When you set a CPU limit, you define a period and quota. For example:
- period: 100000 microseconds (0.1s).
- quota: 10000 microseconds (0.01s).
I can only use the CPU for 0.01 seconds every 0.1 seconds. That’s also abbreviated as “100m”. If your container has a hard limit and wants more CPU, it has to wait for the next period (the process is throttled).
So, what should you use as CPU requests and limits in your Pods?
You can monitor the app and derive the average CPU utilization.

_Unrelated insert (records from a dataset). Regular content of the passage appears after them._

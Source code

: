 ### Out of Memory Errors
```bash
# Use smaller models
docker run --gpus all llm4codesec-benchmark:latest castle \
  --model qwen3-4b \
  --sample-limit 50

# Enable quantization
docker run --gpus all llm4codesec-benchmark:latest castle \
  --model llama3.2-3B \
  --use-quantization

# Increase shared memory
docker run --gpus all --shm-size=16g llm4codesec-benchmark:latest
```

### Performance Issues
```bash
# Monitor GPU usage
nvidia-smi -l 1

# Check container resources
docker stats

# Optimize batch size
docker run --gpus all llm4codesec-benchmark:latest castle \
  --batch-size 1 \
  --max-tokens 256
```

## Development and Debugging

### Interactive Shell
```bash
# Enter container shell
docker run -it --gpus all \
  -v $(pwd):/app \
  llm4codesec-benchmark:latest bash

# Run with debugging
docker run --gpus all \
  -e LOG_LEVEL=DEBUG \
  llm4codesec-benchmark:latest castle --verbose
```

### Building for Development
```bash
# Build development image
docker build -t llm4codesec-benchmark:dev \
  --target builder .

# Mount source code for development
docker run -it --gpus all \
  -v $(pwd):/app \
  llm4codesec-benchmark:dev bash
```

You can do this with your existing monitoring infrastructure or use the Vertical Pod Autoscaler to monitor and report the average request value.
How should I set the limits?
- Your app might already have “hard” limits. (Node.js is single-threaded and uses up to 1 core even if you assign 2).

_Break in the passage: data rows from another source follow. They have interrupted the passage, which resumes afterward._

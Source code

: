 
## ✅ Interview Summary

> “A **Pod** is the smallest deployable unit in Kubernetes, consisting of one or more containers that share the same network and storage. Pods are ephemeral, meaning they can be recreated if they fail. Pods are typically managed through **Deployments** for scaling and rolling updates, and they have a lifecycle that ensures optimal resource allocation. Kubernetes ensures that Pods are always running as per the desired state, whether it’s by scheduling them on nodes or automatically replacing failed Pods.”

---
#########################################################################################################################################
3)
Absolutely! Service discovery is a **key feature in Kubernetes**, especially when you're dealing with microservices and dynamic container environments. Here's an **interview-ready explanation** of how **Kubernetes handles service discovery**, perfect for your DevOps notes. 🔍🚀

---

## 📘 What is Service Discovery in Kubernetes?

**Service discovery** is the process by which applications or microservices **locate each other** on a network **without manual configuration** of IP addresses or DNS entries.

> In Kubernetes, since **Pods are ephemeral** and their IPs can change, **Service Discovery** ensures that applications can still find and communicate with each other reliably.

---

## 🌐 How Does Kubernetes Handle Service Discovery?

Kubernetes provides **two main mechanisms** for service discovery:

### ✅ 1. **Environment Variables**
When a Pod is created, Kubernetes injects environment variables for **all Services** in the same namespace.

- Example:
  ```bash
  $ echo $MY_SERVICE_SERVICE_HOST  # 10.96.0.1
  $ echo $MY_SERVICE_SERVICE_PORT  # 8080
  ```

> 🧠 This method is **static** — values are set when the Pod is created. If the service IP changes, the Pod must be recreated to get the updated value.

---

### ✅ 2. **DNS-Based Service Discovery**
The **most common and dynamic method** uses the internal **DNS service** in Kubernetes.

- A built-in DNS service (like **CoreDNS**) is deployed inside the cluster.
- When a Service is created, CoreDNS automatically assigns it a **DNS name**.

- You could have: limit = 99th percentile + 30-50%.
Should you always set the CPU request?
Always! This is a standard good practice in Kubernetes and helps the scheduler allocate pods more efficiently.
Should you always set the CPU limit?
We have explain some identify reasons as below:
Reason #1:
CPU Limits Prevent Resource Starvation One of the primary reasons to set CPU limits for containers is to prevent resource starvation, which occurs when a container consumes more CPU than its share, thereby reducing the availability of CPU for other containers on the same node or cluster. Resource starvation can lead to degraded performance, increased latency, and even pod eviction, as Kubernetes may terminate containers that exceed their CPU limits for too long. By setting CPU limits, you can ensure that each container has a fair share of CPU resources and that the overall workload can run smoothly.
Reason #2:
CPU Limits Help with Predictability and Stability Another reason to set CPU limits for containers is to improve their predictability and stability, which are critical for production-grade applications. Containers that consume more CPU than their requests can become unpredictable and unstable, as they may cause kernel-level contention, CPU spikes, or jittery response times. In contrast, containers that adhere to their CPU limits can provide consistent and reliable performance, making them easier to monitor, troubleshoot, and scale.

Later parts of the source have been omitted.